Ungeachtet des Umstandes, dass dem Landesrichterrat eine solche Mitwirkung derzeit weitgehend ermöglicht wird, sollte dies explizit auch in das SächsRiG aufgenommen werden. Dies folgt aus mehreren Überlegungen:
a) Nur eine Beteiligung in einem möglichst frühen Stadium der Planung ermöglicht es, grundlegenden Fehlentwicklungen (Entwicklungen durchaus auch im technischen Sinne) durch die frühzeitige Beteiligung der künftig Betroffenen zu erkennen. Selbstverständlich können nicht alle möglicherweise im Vorfeld geäußerten Wünsche erfüllt werden. Eine Entwicklung, die die für die nächsten Jahrzehnte grundlegenden Arbeitsabläufe vorgeben wird, sollte dennoch nicht darauf verzichten, möglichst viel Sachverstand einfließen zu lassen. Beteiligungsmöglichkeiten erhöhen zudem die Akzeptanz. Und je grundlegender die Planungen sind, desto wichtiger ist es, die davon Betroffenen möglichst in einem Stadium einzubinden, in dem noch nicht alles vorprogrammiert ist.
b) Rechtlich verankert gehört diese Aufgabe für den Landesrichterrat deshalb, weil im Zweifel nur dann, wenn es sich um eine offizielle Aufgabe handelt, entsprechende Freistellungen und Fortbildungen in Anspruch genommen werden können.

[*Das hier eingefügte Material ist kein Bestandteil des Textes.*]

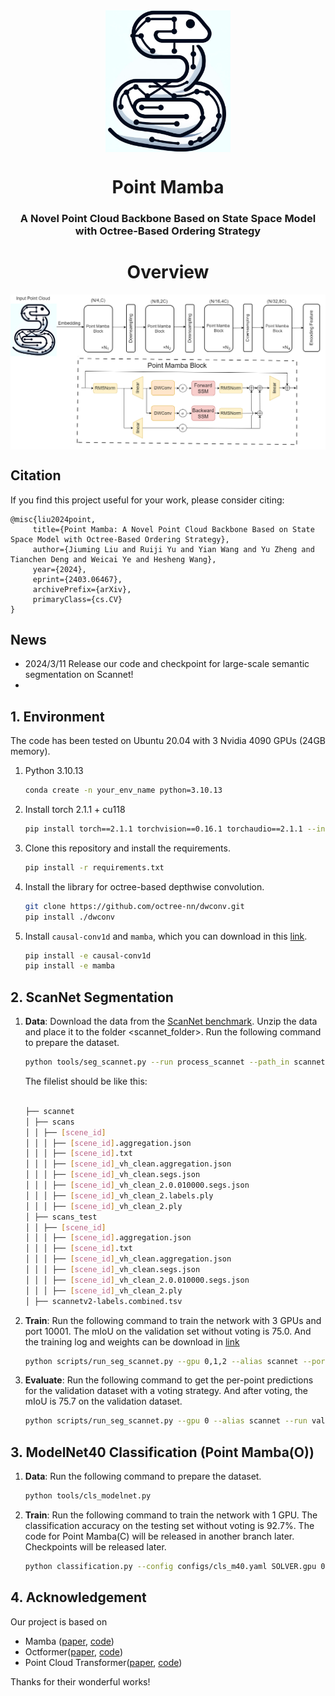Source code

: 
<div  align="center">    
 <img src="./figure/snake.png" width = "200"  align=center />
</div>


<div align="center">
<h1>Point Mamba</h1>
<h3>A Novel Point Cloud Backbone Based on State Space Model with Octree-Based Ordering Strategy</h3>


# Overview

<div  align="center">    
 <img src="./figure/Arc.png" width = ""  align=center />
</div>

<div align="left">
 
## Citation
 If you find this project useful for your work, please consider citing:
 ```
 @misc{liu2024point,
      title={Point Mamba: A Novel Point Cloud Backbone Based on State Space Model with Octree-Based Ordering Strategy}, 
      author={Jiuming Liu and Ruiji Yu and Yian Wang and Yu Zheng and Tianchen Deng and Weicai Ye and Hesheng Wang},
      year={2024},
      eprint={2403.06467},
      archivePrefix={arXiv},
      primaryClass={cs.CV}
}
```

## News
- 2024/3/11 Release our code and checkpoint for large-scale semantic segmentation on Scannet!
- 
## 1. Environment
The code has been tested on Ubuntu 20.04 with 3 Nvidia 4090 GPUs (24GB memory).

1. Python 3.10.13
    ```bash
    conda create -n your_env_name python=3.10.13
    ```

2. Install torch 2.1.1 + cu118

    ```bash
    pip install torch==2.1.1 torchvision==0.16.1 torchaudio==2.1.1 --index-url https://download.pytorch.org/whl/cu118
    ```

3. Clone this repository and install the requirements.

    ```bash
    pip install -r requirements.txt
    ```

4. Install the library for octree-based depthwise convolution.

    ```bash
    git clone https://github.com/octree-nn/dwconv.git
    pip install ./dwconv
    ```

5. Install ``causal-conv1d`` and ``mamba``, which you can download in this [link](https://sjtueducn-my.sharepoint.com/:u:/g/personal/yj1938_sjtu_edu_cn/EfvXT20i7IBPsw_KR47ok3wB0l531kf7DMQwJWjdnPxlkQ?e=iDhOe9).
    ```bash
    pip install -e causal-conv1d
    pip install -e mamba
    ```

## 2. ScanNet Segmentation

1. **Data**: Download the data from the
   [ScanNet benchmark](https://kaldir.vc.in.tum.de/scannet_benchmark/).
   Unzip the data and place it to the folder <scannet_folder>. Run the following
   command to prepare the dataset.

    ```bash
    python tools/seg_scannet.py --run process_scannet --path_in scannet
    ```
    The filelist should be like this:
    ```bash

    ├── scannet
    │ ├── scans
    │ │ ├── [scene_id]
    │ │ │ ├── [scene_id].aggregation.json
    │ │ │ ├── [scene_id].txt
    │ │ │ ├── [scene_id]_vh_clean.aggregation.json
    │ │ │ ├── [scene_id]_vh_clean.segs.json
    │ │ │ ├── [scene_id]_vh_clean_2.0.010000.segs.json
    │ │ │ ├── [scene_id]_vh_clean_2.labels.ply
    │ │ │ ├── [scene_id]_vh_clean_2.ply
    │ ├── scans_test
    │ │ ├── [scene_id]
    │ │ │ ├── [scene_id].aggregation.json
    │ │ │ ├── [scene_id].txt
    │ │ │ ├── [scene_id]_vh_clean.aggregation.json
    │ │ │ ├── [scene_id]_vh_clean.segs.json
    │ │ │ ├── [scene_id]_vh_clean_2.0.010000.segs.json
    │ │ │ ├── [scene_id]_vh_clean_2.ply
    │ ├── scannetv2-labels.combined.tsv
    ```

2. **Train**: Run the following command to train the network with 3 GPUs and port 10001. The mIoU on the validation set without voting is 75.0. And the training log and weights can be download in [link](https://sjtueducn-my.sharepoint.com/:u:/g/personal/yj1938_sjtu_edu_cn/EfvXT20i7IBPsw_KR47ok3wB0l531kf7DMQwJWjdnPxlkQ?e=iDhOe9)

    ```bash
    python scripts/run_seg_scannet.py --gpu 0,1,2 --alias scannet --port 10001
    ```

3. **Evaluate**: Run the following command to get the per-point predictions for the validation dataset with a voting strategy. And after voting, the mIoU is 75.7 on the validation dataset.

    ```bash
    python scripts/run_seg_scannet.py --gpu 0 --alias scannet --run validate
    ```
## 3. ModelNet40 Classification (Point Mamba(O))

1. **Data**: Run the following command to prepare the dataset.

    ```bash
    python tools/cls_modelnet.py
    ```

2. **Train**: Run the following command to train the network with 1 GPU. The classification accuracy on the testing set without voting is 92.7%. The code for Point Mamba(C) will be released in another branch later.
   Checkpoints will be released later.
    ```bash
    python classification.py --config configs/cls_m40.yaml SOLVER.gpu 0,
    ```

## 4. Acknowledgement 
Our project is based on 
- Mamba ([paper](https://arxiv.org/abs/2312.00752), [code](https://github.com/state-spaces/mamba))
- Octformer([paper](https://arxiv.org/abs/2305.03045), [code](https://github.com/octree-nn/octformer))
- Point Cloud Transformer([paper](https://arxiv.org/abs/2012.09688), [code](https://github.com/MenghaoGuo/PCT))

Thanks for their wonderful works!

(8) Die Erweiterung der Mitwirkungsrechte in Hinblick auf grundlegende Änderungen von Arbeitsverfahren und Arbeitsabläufen und auf die Erstellung und Änderung von Personalentwicklungskonzepten (§ 77 Nr.5 und 6 des Entwurfs) wird begrüßt. Diese Erweiterung sollte auf die Richtervertretung übertragen werden. Gleiches gilt in Bezug auf Grundsätze über die Durchführung von Stellenausschreibungen (§ 80 Abs.2 Nr.9 des Entwurfes) und für eine Erweiterung des dem § 81 Abs.2 Nr.12 PersVG entsprechenden Mitbestimmungstatbestandes des § 15 Abs.3 Nr.11 SächsRiG.
(9) Die NRV möchte sich zu der Frage, ob die in § 46 SächsPersVG vorgesehene Herabsetzung der Zahl der Vertretenen als Voraussetzung für eine volle Freistellung eines Personalratsmitglieds erforderlich ist, ebenso wenig äußern wie zu der Frage, ob es regelungstechnisch nicht vernünftiger sein könnte, gremienbezogene Mindestfreistellungskontingente festzulegen. Ein solches Kontingent wird jedenfalls für den Landesrichterrat gefordert. Die Regelung des § 11 Abs.3 SächsRiG, nach welcher ein Mitglied des Landesrichterrates in dem zur ordnungsgemäßen Durchführung seiner Aufgaben erforderlichen Umfang freizustellen ist, reicht zur Sicherung einer wirksamen und unabhängigen Arbeit dieses Gremiums nicht aus. Denn eine nicht per Gesetz eingeräumte, sondern lediglich auf Verlangen zu gewährende und damit der Rechtfertigung bedürfende Freistellung kann der Rolle eines solchen Gremiums nicht gerecht werden.
Dabei sollte den Mitgliedern des Landesrichterrates eine Freistellung in demselben Umfang gewährt werden wie den Mitgliedern der Personalvertretungen der anderen Personalvertretungen auch. Von einer vollständigen Freistellung sollte jedoch eher abgesehen werden. Es dürfte genügen, den Mindest-AKA Anteil der dem Gremium zur Verfügung stehenden Freistellung verbindlich festzulegen.